Of the many different relationships people form over the course of the life span, the relationship between parent and child is among the most important. The quality of the parent-child relationship is affected by the parent's age, experience, and self-confidence; the stability of the parents' marriage; and the unique characteristics of the child compared with those of the parent.
Characteristics of the parent
Parental self-confidence is an important indicator of parental competence. Mothers who believe that they are effective parents are more competent than mothers who feel incompetent. Also, mothers who see themselves as effective also tend to believe their infants as less difficult to handle. Parental age and previous experience are also important. Older mothers tend to be more responsive to their infants than younger mothers. In addition, parents who have had previous experience with children, whether through younger siblings, career paths, or previous children, are often times better able to cope with parenthood.

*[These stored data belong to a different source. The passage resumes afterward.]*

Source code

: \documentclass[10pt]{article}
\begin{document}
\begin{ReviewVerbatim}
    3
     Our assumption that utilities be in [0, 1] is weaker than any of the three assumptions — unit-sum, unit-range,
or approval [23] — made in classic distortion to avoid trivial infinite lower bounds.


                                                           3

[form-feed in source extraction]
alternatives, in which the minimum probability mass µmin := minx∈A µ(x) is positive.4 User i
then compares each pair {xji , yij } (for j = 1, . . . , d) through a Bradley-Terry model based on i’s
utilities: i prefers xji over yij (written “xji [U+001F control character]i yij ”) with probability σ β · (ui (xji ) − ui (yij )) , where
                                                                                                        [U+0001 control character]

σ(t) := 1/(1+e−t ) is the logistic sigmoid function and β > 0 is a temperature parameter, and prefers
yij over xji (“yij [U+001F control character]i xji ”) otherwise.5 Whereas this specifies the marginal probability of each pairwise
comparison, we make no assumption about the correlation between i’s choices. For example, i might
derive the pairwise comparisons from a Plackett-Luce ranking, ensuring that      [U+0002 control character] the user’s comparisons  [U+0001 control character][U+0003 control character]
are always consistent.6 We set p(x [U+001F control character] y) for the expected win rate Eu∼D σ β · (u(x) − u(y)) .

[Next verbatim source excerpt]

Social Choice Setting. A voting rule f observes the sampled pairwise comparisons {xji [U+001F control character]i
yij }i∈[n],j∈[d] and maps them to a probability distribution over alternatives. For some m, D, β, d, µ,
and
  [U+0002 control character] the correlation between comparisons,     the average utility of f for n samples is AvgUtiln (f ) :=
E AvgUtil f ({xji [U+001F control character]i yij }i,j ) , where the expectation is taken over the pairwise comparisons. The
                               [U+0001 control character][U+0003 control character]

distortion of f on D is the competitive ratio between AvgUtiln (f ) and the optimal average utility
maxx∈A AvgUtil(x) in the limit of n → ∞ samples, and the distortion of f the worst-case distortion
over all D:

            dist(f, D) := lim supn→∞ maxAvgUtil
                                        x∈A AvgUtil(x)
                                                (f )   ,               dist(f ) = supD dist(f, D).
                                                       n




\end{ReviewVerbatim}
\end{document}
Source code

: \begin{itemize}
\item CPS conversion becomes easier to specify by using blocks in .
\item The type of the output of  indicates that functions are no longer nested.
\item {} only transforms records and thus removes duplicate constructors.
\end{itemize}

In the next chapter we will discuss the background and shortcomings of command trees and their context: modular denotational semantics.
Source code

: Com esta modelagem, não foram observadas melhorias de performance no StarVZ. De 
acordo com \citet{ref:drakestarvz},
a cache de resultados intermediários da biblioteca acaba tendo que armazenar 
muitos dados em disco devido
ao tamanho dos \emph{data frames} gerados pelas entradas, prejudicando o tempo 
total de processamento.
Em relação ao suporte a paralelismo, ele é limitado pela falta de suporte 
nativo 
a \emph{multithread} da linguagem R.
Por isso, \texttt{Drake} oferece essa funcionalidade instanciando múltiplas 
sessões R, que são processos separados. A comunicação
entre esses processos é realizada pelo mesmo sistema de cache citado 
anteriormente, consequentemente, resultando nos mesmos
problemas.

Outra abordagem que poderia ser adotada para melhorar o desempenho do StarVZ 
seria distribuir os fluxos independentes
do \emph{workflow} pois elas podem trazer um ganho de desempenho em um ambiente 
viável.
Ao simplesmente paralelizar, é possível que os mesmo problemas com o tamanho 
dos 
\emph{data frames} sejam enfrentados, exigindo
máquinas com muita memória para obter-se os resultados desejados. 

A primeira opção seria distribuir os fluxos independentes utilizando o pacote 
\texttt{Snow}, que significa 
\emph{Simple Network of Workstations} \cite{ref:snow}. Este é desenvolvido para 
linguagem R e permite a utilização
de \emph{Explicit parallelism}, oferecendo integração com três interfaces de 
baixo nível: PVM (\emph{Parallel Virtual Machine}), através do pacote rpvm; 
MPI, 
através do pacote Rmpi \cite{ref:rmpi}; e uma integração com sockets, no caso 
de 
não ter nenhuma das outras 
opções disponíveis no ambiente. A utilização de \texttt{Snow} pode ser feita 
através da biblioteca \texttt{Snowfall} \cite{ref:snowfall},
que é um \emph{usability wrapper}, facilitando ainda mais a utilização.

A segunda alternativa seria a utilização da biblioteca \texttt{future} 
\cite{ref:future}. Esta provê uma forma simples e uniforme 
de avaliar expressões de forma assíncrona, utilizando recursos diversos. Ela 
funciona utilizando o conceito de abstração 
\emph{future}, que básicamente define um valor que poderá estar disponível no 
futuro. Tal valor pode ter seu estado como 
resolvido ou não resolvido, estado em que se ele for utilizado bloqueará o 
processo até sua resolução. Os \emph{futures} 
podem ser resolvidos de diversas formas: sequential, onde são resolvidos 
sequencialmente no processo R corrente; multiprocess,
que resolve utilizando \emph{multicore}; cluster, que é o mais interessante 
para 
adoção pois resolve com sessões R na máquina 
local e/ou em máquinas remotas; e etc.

Characteristics of the child
Characteristics that may affect the parent-child relationship in a family include the child's physical appearance, sex, and temperament. At birth, the infant's physical appearance may not meet the parent's expectations, or the infant may resemble a disliked relative. As a result, the parent may subconsciously reject the child. If the parents wanted a baby of a particular sex, they may be disappointed if the baby is the opposite sex. If parents do not have the opportunity to talk about this disappointment, they may reject the infant.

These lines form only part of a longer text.